_What to work on_: The result should be the line with "by looping." followed by every remaining line of the entries, each reproduced exactly, with nothing else.
(Exercise data begins)
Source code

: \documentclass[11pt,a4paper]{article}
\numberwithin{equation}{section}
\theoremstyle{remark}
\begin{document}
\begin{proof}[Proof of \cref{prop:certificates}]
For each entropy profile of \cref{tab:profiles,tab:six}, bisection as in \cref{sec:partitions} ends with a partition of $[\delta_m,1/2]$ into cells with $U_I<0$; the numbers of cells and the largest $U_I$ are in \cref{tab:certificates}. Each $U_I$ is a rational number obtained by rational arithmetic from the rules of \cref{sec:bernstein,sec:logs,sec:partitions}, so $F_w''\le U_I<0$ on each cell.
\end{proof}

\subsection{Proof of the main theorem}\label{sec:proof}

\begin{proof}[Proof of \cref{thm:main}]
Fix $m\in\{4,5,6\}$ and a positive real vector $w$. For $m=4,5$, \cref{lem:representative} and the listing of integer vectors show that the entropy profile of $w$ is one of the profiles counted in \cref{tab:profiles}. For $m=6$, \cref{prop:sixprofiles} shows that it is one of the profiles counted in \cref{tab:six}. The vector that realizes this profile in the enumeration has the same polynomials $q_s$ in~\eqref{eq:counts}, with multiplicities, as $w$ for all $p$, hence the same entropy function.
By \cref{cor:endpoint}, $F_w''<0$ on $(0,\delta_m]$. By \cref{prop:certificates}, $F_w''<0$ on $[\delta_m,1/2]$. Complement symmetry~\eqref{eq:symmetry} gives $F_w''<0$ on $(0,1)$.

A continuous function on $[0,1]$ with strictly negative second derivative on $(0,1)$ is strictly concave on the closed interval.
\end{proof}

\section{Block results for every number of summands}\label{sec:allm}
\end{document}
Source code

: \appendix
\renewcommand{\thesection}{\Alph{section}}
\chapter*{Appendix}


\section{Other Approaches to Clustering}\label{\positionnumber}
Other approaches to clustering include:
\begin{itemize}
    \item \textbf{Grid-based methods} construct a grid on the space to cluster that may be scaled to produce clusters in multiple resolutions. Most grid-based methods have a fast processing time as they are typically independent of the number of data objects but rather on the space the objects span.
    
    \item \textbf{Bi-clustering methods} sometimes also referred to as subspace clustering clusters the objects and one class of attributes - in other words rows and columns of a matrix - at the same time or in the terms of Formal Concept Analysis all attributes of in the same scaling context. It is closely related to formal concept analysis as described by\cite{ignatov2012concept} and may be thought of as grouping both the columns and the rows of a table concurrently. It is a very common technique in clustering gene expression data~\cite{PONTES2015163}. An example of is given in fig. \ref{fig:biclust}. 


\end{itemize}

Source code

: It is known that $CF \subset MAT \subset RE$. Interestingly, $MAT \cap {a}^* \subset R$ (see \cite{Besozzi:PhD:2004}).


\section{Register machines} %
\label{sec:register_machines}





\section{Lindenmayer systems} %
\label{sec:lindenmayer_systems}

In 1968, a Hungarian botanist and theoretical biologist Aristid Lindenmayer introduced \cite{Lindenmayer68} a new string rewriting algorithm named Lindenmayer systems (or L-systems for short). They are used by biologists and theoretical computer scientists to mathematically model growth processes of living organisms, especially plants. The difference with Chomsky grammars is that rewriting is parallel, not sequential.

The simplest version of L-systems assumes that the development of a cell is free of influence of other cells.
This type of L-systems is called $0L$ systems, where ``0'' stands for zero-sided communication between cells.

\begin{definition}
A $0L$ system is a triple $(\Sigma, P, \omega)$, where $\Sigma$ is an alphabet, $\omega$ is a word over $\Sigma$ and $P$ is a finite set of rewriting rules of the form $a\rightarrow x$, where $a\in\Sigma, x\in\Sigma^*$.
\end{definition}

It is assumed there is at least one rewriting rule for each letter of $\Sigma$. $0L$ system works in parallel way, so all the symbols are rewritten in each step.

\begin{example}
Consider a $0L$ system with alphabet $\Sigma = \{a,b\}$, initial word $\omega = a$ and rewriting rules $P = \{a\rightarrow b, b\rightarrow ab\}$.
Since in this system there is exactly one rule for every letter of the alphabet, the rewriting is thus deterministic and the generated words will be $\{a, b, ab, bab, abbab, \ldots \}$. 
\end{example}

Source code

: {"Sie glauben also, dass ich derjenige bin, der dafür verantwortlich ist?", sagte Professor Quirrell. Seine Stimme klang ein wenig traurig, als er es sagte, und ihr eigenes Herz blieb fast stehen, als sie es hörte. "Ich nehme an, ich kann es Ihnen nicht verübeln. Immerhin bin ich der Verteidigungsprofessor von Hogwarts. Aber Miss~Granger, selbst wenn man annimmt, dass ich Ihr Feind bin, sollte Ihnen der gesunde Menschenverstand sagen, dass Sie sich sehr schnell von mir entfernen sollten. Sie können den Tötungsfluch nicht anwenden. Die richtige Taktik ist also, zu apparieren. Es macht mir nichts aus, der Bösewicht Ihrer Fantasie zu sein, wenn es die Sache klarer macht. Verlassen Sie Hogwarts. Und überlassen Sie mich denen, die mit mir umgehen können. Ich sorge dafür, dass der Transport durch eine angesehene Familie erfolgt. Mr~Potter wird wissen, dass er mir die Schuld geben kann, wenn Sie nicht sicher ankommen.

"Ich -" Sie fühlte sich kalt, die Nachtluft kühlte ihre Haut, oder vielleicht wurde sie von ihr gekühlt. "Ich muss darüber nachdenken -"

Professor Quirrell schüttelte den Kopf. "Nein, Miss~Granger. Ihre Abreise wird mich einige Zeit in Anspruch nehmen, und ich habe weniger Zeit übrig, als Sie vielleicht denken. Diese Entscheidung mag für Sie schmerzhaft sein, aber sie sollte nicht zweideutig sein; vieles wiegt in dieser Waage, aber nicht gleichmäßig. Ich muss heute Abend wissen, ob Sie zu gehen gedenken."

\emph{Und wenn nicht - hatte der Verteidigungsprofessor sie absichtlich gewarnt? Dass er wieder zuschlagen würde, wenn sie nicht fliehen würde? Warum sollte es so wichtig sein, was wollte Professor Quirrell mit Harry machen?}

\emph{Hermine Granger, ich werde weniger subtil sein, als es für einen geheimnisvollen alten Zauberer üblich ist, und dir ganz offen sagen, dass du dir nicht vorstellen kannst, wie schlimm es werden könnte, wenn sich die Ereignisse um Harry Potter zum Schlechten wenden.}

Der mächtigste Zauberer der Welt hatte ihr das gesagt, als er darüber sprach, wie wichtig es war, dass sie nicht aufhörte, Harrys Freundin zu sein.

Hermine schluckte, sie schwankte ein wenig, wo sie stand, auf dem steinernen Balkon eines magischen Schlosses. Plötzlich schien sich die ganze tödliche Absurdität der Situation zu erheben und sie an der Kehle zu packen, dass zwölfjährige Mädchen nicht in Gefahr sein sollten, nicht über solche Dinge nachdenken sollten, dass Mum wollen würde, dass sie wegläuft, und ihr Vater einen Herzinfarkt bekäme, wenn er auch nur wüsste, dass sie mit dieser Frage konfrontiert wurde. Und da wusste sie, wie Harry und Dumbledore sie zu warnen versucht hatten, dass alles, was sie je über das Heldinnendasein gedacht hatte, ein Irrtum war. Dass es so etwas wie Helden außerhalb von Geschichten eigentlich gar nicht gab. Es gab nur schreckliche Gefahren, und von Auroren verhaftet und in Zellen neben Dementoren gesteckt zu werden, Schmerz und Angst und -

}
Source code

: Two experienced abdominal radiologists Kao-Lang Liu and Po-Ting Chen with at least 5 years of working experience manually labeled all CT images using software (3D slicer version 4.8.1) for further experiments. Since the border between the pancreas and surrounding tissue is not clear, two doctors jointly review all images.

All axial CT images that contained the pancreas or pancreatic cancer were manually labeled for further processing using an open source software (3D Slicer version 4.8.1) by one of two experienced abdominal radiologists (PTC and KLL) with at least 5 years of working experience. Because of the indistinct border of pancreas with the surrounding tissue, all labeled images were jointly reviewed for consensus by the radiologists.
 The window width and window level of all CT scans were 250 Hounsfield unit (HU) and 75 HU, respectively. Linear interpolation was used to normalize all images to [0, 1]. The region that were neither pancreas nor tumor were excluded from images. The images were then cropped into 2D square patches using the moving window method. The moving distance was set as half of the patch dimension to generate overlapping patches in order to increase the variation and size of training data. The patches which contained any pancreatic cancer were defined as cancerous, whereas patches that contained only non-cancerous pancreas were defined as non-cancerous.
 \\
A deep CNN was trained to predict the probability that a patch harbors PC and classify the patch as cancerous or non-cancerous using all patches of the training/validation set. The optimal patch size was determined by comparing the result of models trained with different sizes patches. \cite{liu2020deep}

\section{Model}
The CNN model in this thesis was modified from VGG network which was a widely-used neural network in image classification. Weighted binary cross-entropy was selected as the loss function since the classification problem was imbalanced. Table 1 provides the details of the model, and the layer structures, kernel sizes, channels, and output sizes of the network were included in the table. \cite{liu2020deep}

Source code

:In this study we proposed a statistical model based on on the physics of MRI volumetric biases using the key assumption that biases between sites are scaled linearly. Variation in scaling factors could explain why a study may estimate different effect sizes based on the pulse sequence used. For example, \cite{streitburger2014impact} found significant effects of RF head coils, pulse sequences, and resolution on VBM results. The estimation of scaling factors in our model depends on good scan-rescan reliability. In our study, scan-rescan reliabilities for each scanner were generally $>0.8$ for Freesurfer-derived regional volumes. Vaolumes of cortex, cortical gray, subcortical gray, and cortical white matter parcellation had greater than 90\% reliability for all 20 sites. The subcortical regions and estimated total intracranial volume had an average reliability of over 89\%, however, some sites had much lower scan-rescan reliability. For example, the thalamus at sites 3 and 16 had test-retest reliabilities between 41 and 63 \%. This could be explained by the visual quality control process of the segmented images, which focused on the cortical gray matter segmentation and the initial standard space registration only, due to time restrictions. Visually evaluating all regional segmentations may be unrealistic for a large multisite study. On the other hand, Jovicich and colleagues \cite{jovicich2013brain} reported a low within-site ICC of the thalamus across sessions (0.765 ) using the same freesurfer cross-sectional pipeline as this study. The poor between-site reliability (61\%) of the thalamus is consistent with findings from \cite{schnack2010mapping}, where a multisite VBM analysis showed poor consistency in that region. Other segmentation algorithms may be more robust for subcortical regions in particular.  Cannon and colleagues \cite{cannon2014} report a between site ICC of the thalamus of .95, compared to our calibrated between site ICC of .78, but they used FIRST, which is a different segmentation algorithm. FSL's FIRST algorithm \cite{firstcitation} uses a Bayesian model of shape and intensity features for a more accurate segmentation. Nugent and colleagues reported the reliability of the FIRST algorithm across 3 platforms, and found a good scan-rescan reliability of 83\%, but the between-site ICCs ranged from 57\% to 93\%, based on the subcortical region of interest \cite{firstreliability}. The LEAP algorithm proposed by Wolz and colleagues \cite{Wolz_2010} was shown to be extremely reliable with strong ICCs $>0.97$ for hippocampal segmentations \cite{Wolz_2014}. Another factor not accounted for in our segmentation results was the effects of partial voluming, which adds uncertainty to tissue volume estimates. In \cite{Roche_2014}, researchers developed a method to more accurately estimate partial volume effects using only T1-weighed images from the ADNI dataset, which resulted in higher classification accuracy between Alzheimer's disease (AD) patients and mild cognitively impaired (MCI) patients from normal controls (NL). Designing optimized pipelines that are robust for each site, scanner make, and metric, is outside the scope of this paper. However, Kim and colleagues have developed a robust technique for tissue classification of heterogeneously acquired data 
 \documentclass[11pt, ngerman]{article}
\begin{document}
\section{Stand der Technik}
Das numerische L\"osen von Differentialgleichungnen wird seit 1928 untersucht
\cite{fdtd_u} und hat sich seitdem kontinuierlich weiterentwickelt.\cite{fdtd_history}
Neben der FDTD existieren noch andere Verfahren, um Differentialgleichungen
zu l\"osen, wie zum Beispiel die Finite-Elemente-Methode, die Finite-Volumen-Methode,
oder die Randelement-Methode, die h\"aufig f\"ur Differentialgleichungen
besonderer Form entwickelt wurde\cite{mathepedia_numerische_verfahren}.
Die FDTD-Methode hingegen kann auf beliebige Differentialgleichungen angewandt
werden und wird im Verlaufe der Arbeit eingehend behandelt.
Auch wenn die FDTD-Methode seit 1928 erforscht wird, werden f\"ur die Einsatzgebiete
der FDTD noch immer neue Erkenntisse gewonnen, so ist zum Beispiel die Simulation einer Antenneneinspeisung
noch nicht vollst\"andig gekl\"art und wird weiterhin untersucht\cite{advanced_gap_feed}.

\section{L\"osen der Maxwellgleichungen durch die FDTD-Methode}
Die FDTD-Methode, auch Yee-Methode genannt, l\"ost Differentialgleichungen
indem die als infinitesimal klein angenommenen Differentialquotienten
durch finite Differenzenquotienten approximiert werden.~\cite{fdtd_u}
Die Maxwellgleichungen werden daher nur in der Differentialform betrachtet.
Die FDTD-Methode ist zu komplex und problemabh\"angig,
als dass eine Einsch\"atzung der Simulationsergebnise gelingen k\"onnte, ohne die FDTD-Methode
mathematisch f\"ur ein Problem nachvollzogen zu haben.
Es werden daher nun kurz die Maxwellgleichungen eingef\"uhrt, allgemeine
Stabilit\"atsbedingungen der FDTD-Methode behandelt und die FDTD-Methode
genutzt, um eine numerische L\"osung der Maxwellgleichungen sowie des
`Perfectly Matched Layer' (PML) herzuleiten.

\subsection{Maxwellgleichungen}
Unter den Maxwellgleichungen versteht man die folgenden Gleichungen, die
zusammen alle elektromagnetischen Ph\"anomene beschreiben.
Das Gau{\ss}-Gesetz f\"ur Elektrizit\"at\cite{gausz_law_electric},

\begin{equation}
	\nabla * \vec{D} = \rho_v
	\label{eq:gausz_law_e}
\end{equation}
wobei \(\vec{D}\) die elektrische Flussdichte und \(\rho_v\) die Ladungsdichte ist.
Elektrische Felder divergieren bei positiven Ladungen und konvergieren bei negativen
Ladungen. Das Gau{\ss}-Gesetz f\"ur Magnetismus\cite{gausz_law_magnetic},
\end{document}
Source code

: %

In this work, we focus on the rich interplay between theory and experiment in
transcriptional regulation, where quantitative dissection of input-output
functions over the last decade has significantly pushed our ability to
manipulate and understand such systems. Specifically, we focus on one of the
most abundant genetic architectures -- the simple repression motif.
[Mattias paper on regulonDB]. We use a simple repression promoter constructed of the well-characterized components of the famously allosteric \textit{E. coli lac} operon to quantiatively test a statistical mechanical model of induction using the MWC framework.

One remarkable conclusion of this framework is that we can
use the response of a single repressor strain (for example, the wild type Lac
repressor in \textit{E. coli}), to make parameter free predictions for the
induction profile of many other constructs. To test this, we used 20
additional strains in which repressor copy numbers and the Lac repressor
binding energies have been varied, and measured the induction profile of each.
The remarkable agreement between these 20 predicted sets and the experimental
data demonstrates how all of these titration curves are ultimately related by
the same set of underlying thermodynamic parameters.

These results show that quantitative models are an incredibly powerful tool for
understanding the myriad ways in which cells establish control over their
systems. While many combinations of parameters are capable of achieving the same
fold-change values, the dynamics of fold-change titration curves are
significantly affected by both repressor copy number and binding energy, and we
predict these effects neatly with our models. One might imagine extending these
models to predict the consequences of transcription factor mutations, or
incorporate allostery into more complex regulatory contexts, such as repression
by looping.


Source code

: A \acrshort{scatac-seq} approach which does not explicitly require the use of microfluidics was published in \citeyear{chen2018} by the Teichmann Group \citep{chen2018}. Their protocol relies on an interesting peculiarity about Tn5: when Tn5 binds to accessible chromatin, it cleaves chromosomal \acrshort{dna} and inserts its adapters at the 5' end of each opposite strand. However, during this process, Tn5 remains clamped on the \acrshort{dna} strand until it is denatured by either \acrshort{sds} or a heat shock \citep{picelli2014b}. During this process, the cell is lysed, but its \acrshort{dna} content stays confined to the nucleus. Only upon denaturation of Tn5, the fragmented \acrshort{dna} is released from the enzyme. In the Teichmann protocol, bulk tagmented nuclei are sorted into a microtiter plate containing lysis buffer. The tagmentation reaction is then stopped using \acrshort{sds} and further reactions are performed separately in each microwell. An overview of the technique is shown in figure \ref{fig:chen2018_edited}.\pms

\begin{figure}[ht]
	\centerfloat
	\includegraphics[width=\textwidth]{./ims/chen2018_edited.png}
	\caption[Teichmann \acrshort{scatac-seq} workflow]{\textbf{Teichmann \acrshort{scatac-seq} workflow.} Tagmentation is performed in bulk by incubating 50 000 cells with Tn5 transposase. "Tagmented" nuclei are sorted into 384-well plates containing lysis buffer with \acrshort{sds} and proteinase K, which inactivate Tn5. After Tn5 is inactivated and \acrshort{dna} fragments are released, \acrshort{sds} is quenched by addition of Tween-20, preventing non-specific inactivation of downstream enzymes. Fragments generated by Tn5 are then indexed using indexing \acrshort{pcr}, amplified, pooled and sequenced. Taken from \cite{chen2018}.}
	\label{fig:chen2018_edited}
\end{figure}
(Exercise data ends)
_Finished task_:
by looping.


Source code

: A \acrshort{scatac-seq} approach which does not explicitly require the use of microfluidics was published in \citeyear{chen2018} by the Teichmann Group \citep{chen2018}. Their protocol relies on an interesting peculiarity about Tn5: when Tn5 binds to accessible chromatin, it cleaves chromosomal \acrshort{dna} and inserts its adapters at the 5' end of each opposite strand. However, during this process, Tn5 remains clamped on the \acrshort{dna} strand until it is denatured by either \acrshort{sds} or a heat shock \citep{picelli2014b}. During this process, the cell is lysed, but its \acrshort{dna} content stays confined to the nucleus. Only upon denaturation of Tn5, the fragmented \acrshort{dna} is released from the enzyme. In the Teichmann protocol, bulk tagmented nuclei are sorted into a microtiter plate containing lysis buffer. The tagmentation reaction is then stopped using \acrshort{sds} and further reactions are performed separately in each microwell. An overview of the technique is shown in figure \ref{fig:chen2018_edited}.\pms

\begin{figure}[ht]
	\centerfloat
	\includegraphics[width=\textwidth]{./ims/chen2018_edited.png}
	\caption[Teichmann \acrshort{scatac-seq} workflow]{\textbf{Teichmann \acrshort{scatac-seq} workflow.} Tagmentation is performed in bulk by incubating 50 000 cells with Tn5 transposase. "Tagmented" nuclei are sorted into 384-well plates containing lysis buffer with \acrshort{sds} and proteinase K, which inactivate Tn5. After Tn5 is inactivated and \acrshort{dna} fragments are released, \acrshort{sds} is quenched by addition of Tween-20, preventing non-specific inactivation of downstream enzymes. Fragments generated by Tn5 are then indexed using indexing \acrshort{pcr}, amplified, pooled and sequenced. Taken from \cite{chen2018}.}
	\label{fig:chen2018_edited}
\end{figure}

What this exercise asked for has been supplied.